El senador estatal republicano Tony Strickland lo expresó sin rodeos: la idea de asequibilidad de los demócratas era extender “un impuesto oculto que eleva los costos de todo, desde la gasolina hasta los alimentos”. Lo llamó “sabotaje económico”.
Esto está más cerca de la realidad económica que cualquier cosa que Sacramento quiera decir en voz alta.
No podemos encarecer el carbono sin encarecer la vida. El carbono es una parte integral de la economía moderna. Castigar su uso significa castigar la movilidad, la producción, la construcción, la agricultura, la logística y el consumo energético de los hogares.
La clase de política climática de California habla de ambición, liderazgo y ejemplo moral.
Hablamos menos de escala.
California puede reducir sus emisiones. Lo que no puede hacer es marcar la diferencia en el cambio climático global castigando a los residentes de la economía de un estado.
El estado representa sólo una pequeña fracción de las emisiones globales de gases de efecto invernadero, mientras que las mayores fuentes de crecimiento futuro de las emisiones se encuentran más allá de la jurisdicción de Sacramento.
China, India, la manufactura global, el transporte marítimo global y la expansión industrial basada en el carbón no responden a CARB.
El precio del gas es real. La factura de servicios públicos es real. La factura del supermercado es real. El costo de la construcción es real. El daño al clima empresarial es real.
El efecto planetario es en gran medida simbólico.
Ahora se pide a los californianos que paguen costos reales por beneficios climáticos que son, en el mejor de los casos, marginales en general.
Es un teatro ideológico con factura de limpieza adjunta.
Esta es la razón por la que la política de asequibilidad se está volviendo cada vez más difícil de gestionar para los demócratas. Los precios del gas, las facturas de servicios públicos, los costos de la vivienda, las primas de seguros y los precios diarios al consumidor están aplastando a las familias.
Defender un programa basado en costos crecientes es difícil de vender en un estado que ya es conocido por ser demasiado caro.
Cap-and-Invest no es una norma ambiental aislada. Es parte de una filosofía de gobierno que considera la actividad económica privada como una base de ingresos permanente para las ambiciones de Sacramento.
El estado aumenta los costos, capta ingresos, redistribuye el dinero a través de programas políticamente favorecidos y luego se sorprende cuando los californianos comunes y corrientes dicen que no pueden permitirse el lujo de vivir aquí.
Cap-and-Invest es una plataforma de impuestos ocultos e ingresos permanentes.
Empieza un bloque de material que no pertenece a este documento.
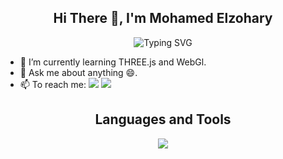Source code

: <h2 align="center">
    Hi There 👋, I'm Mohamed Elzohary
</h2>

<p align="center">
    <img src="https://readme-typing-svg.herokuapp.com?font=poppins&weight=800&pause=1000&width=435&lines=Learning..." alt="Typing SVG" />
</p>

- 🌱 I’m currently learning THREE.js and WebGl.
- 💬 Ask me about anything 😄.
- 📫 To reach me:
[![](https://img.shields.io/badge/LinkedIn-0077B5?style=for-the-badge&logo=linkedin&logoColor=white)](https://www.linkedin.com/in/elzohary/)
[![](https://img.shields.io/badge/Mail-D14836?style=for-the-badge&logo=gmail&logoColor=white)](mailto:zohary.mo@gmail.com)

<h2 align="center">
  Languages and Tools
</h2>
<p align="center">
<img src="https://skillicons.dev/icons?i=angular,reactivex,ts,js,cs,cpp,dotnet,html,css,sass,bootstrap,tailwind,git,aws,figma,pr,ps,ai" />
</p>





<!-- ### Hi there 👋, I am Mohamed Elzohary -->
<!--
**Elzohary/Elzohary** is a ✨ _special_ ✨ repository because its `README.md` (this file) appears on your GitHub profile.

Here are some ideas to get you started:

- 🔭 I’m currently working on ...
- 🌱 I’m currently learning ...
- 👯 I’m looking to collaborate on ...
- 🤔 I’m looking for help with ...
- 💬 Ask me about ...
- 📫 How to reach me: ...
- 😄 Pronouns: ...
- ⚡ Fun fact: ...
-->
Una vez que el flujo de dinero llegó a ser lo suficientemente grande, Sacramento construyó una economía política en torno a él.
Los beneficiarios son familiares: agencias gubernamentales, sindicatos del sector público, burocracias de tránsito, organizaciones sin fines de lucro con conexiones políticas e industrias favorecidas.
Las familias trabajadoras, los viajeros, las pequeñas empresas, los agricultores, los constructores y los consumidores están pagando la factura.
El ejemplo emblemático es el tren de alta velocidad, el famoso tren californiano que no va a ninguna parte, impulsado en parte por los miles de millones recaudados a través de este proyecto.
La respuesta honesta no es cambiar el nombre del programa, reequilibrarlo u ocultar costos de manera más efectiva.
La respuesta honesta es ponerle fin.
California debería dejar de pretender que puede regular el planeta empobreciendo a los californianos.
Los californianos saben que no pueden permitirse un programa que, aunque idealista, encarece todo en sus vidas.
Jon Fleischman, estratega de la política de California desde hace mucho tiempo, escribe en SoDoesItMatter.com.